ORF Identification - L.staminea De Novo Transcriptome Assembly v1.0 Using Transdecoder on Mox

After performing a de novo transcriptome assembly with L.staminea RNA-seq data, the Trinity assembly stats were quite a bit more “exaggerated” than normally expected. In an attempt to get a better sense of which contigs might be more useful candidates for downstream analysis, I decided to run the assembly through Transdecoder to identify open reading frames (ORFs).
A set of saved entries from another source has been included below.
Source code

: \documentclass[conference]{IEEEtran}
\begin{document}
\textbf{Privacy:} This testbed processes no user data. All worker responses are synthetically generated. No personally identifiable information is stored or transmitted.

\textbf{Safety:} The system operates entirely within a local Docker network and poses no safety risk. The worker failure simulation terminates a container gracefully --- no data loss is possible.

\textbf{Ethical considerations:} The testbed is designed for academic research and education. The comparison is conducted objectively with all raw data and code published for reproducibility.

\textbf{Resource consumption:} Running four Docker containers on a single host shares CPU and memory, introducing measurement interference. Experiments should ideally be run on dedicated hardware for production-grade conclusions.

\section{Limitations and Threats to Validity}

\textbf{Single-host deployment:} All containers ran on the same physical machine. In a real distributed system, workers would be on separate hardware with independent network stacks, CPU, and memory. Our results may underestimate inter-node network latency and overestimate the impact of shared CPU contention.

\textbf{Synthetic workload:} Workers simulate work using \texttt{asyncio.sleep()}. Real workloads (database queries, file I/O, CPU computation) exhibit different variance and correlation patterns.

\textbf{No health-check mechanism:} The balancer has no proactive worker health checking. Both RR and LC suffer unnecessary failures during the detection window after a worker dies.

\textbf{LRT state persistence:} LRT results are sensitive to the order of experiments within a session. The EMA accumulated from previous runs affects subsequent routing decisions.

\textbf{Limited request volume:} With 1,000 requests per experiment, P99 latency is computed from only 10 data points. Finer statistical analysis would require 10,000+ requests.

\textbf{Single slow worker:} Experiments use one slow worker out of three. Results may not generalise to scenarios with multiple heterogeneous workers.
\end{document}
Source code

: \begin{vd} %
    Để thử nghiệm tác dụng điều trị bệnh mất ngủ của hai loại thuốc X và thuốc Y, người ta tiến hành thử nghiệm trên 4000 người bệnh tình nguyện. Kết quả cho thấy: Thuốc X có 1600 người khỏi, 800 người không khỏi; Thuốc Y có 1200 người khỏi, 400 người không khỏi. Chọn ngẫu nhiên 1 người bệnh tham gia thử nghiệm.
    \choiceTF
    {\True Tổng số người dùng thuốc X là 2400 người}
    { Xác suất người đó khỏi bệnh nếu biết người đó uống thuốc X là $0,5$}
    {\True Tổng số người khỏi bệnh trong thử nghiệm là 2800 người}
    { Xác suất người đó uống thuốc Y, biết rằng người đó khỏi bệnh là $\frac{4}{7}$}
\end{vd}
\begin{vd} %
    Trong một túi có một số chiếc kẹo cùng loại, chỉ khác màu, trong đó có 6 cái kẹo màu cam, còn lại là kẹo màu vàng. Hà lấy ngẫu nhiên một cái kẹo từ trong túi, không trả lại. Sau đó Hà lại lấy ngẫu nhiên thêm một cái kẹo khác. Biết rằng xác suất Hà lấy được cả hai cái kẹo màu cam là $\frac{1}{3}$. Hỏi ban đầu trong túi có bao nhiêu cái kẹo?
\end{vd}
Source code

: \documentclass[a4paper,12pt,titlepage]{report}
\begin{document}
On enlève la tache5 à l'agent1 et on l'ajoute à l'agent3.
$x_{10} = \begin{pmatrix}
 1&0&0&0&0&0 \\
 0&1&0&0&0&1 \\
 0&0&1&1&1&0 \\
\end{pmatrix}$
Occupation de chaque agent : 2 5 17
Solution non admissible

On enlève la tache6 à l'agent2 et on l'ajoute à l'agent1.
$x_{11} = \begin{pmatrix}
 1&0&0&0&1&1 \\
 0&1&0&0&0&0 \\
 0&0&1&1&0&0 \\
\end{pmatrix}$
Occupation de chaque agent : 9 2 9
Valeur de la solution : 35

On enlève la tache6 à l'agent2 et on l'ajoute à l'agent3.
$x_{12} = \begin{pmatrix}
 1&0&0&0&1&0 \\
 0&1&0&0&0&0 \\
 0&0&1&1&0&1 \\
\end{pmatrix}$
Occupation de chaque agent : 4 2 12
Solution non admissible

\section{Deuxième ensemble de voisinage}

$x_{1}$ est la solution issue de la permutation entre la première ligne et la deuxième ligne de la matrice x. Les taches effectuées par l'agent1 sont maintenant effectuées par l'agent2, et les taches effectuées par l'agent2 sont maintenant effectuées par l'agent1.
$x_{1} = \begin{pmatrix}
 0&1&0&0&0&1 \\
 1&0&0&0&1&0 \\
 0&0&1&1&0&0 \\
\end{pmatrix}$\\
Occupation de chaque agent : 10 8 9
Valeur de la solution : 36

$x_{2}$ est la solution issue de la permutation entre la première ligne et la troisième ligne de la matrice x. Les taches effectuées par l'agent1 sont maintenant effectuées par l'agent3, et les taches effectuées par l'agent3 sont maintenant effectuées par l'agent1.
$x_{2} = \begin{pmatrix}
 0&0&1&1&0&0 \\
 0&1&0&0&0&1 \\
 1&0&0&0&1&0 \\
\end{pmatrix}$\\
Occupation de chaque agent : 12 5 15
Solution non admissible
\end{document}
This was run on Mox.

SLURM script (GitHub):

20230617-lsta-transdecoder-transcriptome_v1.0.sh

#!/bin/bash
## Job Name
#SBATCH --job-name=20230617-lsta-transdecoder-transcriptome_v1.0
## Allocation Definition
#SBATCH --account=srlab
#SBATCH --partition=srlab
## Resources
## Nodes
#SBATCH --nodes=1
## Walltime (days-hours:minutes:seconds format)
#SBATCH --time=05-00:00:00
## Memory per node
#SBATCH --mem=200G
##turn on e-mail notification
#SBATCH --mail-type=ALL
#SBATCH --mail-user=samwhite@uw.edu
## Specify the working directory for this job
#SBATCH --chdir=/gscratch/scrubbed/samwhite/outputs/20230617-lsta-transdecoder-transcriptome_v1.0

# Transdecoder to identify ORFs and "functional" contigs from 20230616 L.staminea
# de novo transcriptome assembly v1.0.

###################################################################################
# These variables need to be set by user

## Assign Variables

threads=28


# Paths to input/output files

trinity_fasta="/gscratch/scrubbed/samwhite/outputs/20230616-lsta-trinity-RNAseq/lsta-de_novo-transcriptome_v1.0.fasta"
trinity_gene_trans_map="/gscratch/scrubbed/samwhite/outputs/20230616-lsta-trinity-RNAseq/lsta-de_novo-transcriptome_v1.0.fasta.gene_trans_map"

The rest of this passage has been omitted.